You are using terrible old date-time classes that were supplanted years ago by the modern java.time classes defined in JSR 310.

DateInstant

A java.util.Date represent a moment in UTC. Its replacement is Instant. Call the new conversion methods added to the old classes.

Instant instant = myJavaUtilDate.toInstant() ;

Time zone

Specify the time zone in which you want your new time-of-day to make sense.

Specify a proper time zone name in the format of Continent/Region, such as America/Montreal, Africa/Casablanca, or Pacific/Auckland. Never use the 2-4 letter abbreviation such as EST or IST as they are not true time zones, not standardized, and not even unique(!).

ZoneId z = ZoneId.of( "America/Montreal" ) ;

ZonedDateTime

Apply the ZoneId to the Instant to get a ZonedDateTime. Same moment, same point on the timeline, but different wall-clock time.

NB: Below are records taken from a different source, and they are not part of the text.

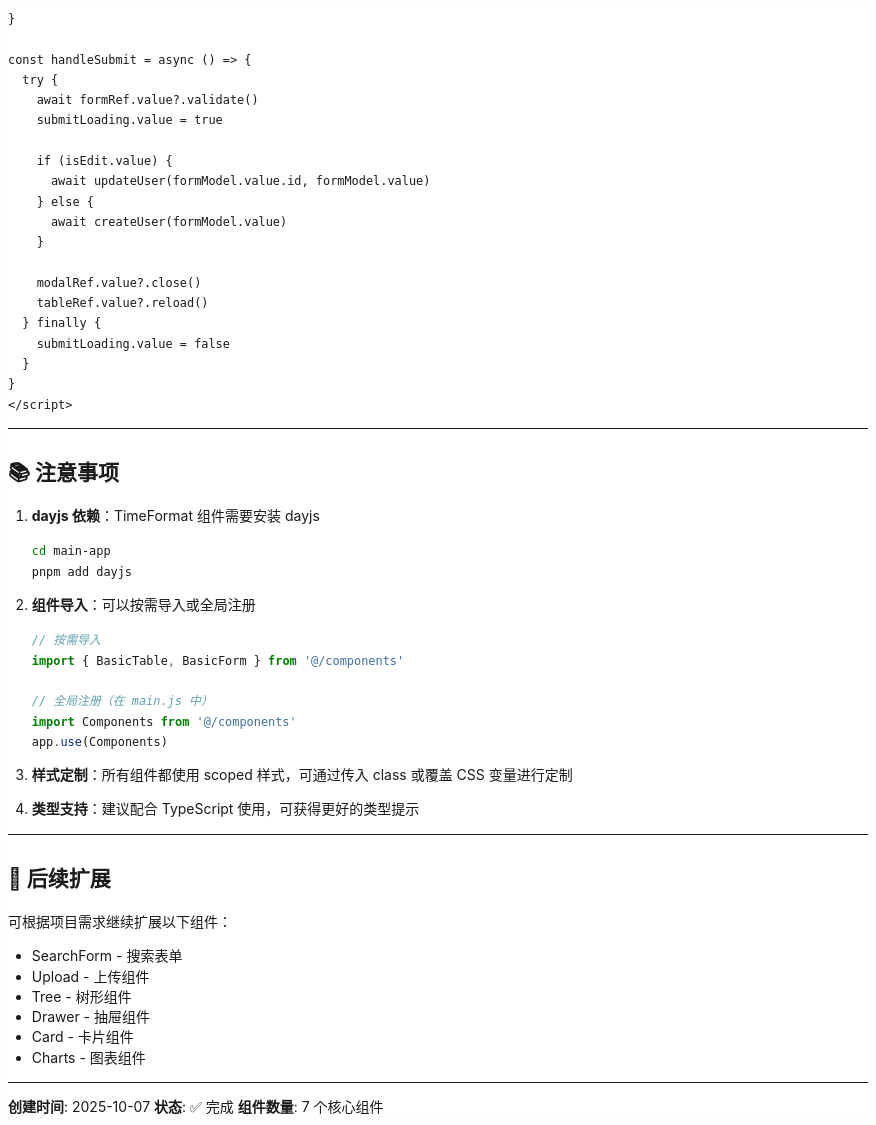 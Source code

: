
 ```vue
}

const handleSubmit = async () => {
  try {
    await formRef.value?.validate()
    submitLoading.value = true

    if (isEdit.value) {
      await updateUser(formModel.value.id, formModel.value)
    } else {
      await createUser(formModel.value)
    }

    modalRef.value?.close()
    tableRef.value?.reload()
  } finally {
    submitLoading.value = false
  }
}
</script>
```

---

## 📚 注意事项

1. **dayjs 依赖**：TimeFormat 组件需要安装 dayjs
   ```bash
   cd main-app
   pnpm add dayjs
   ```

2. **组件导入**：可以按需导入或全局注册
   ```javascript
   // 按需导入
   import { BasicTable, BasicForm } from '@/components'

   // 全局注册（在 main.js 中）
   import Components from '@/components'
   app.use(Components)
   ```

3. **样式定制**：所有组件都使用 scoped 样式，可通过传入 class 或覆盖 CSS 变量进行定制

4. **类型支持**：建议配合 TypeScript 使用，可获得更好的类型提示

---

## 🎨 后续扩展

可根据项目需求继续扩展以下组件：

- SearchForm - 搜索表单
- Upload - 上传组件
- Tree - 树形组件
- Drawer - 抽屉组件
- Card - 卡片组件
- Charts - 图表组件

---

**创建时间**: 2025-10-07
**状态**: ✅ 完成
**组件数量**: 7 个核心组件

ZonedDateTime zdt = instant.atZone( z ) ;

Changing time-of-day

You asked to change the time-of-day. Apply a LocalTime to change all the time-of-day parts: hour, minute, second, fractional second. A new ZonedDateTime is instantiated, with values based on the original. The java.time classes use this immutable objects pattern to provide thread-safety.

LocalTime lt = LocalTime.of( 15 , 30 ) ;  // 3:30 PM.
ZonedDateTime zdtAtThreeThirty = zdt.with( lt ) ; 

First moment of day

But you asked specifically for 00:00. So apparently you want the first moment of the day. Beware: some days in some zones do not start at 00:00:00. They may start at another time such as 01:00:00 because of anomalies such as Daylight Saving Time (DST).

Let java.time determine the first moment. Extract the date-only portion. Then pass the time zone to get first moment.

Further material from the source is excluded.